[Start of Attachment]
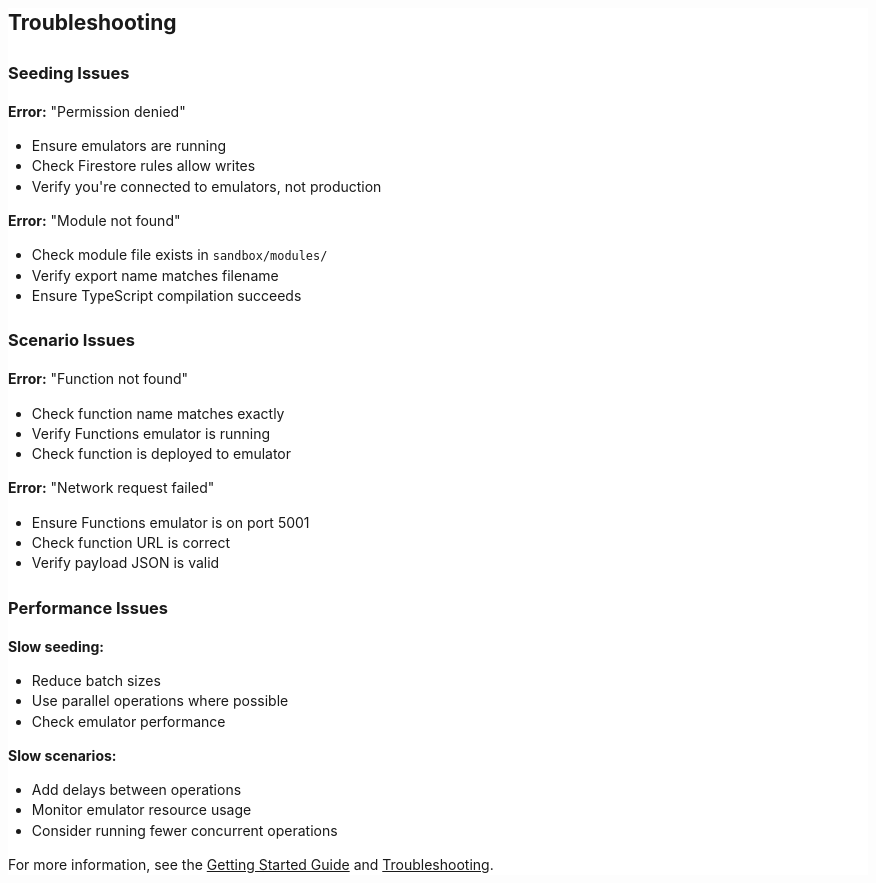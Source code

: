 ## Troubleshooting

### Seeding Issues

**Error:** "Permission denied"
- Ensure emulators are running
- Check Firestore rules allow writes
- Verify you're connected to emulators, not production

**Error:** "Module not found"
- Check module file exists in `sandbox/modules/`
- Verify export name matches filename
- Ensure TypeScript compilation succeeds

### Scenario Issues

**Error:** "Function not found"
- Check function name matches exactly
- Verify Functions emulator is running
- Check function is deployed to emulator

**Error:** "Network request failed"
- Ensure Functions emulator is on port 5001
- Check function URL is correct
- Verify payload JSON is valid

### Performance Issues

**Slow seeding:**
- Reduce batch sizes
- Use parallel operations where possible
- Check emulator performance

**Slow scenarios:**
- Add delays between operations
- Monitor emulator resource usage
- Consider running fewer concurrent operations

For more information, see the [Getting Started Guide](GETTING_STARTED.md) and [Troubleshooting](TROUBLESHOOTING.md).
[End of Attachment]
### REQUIREMENT
Scan the material above for the word "running", and copy every line in which it is found.

### COMPLETED EXERCISE
- Ensure emulators are running
- Verify Functions emulator is running
- Consider running fewer concurrent operations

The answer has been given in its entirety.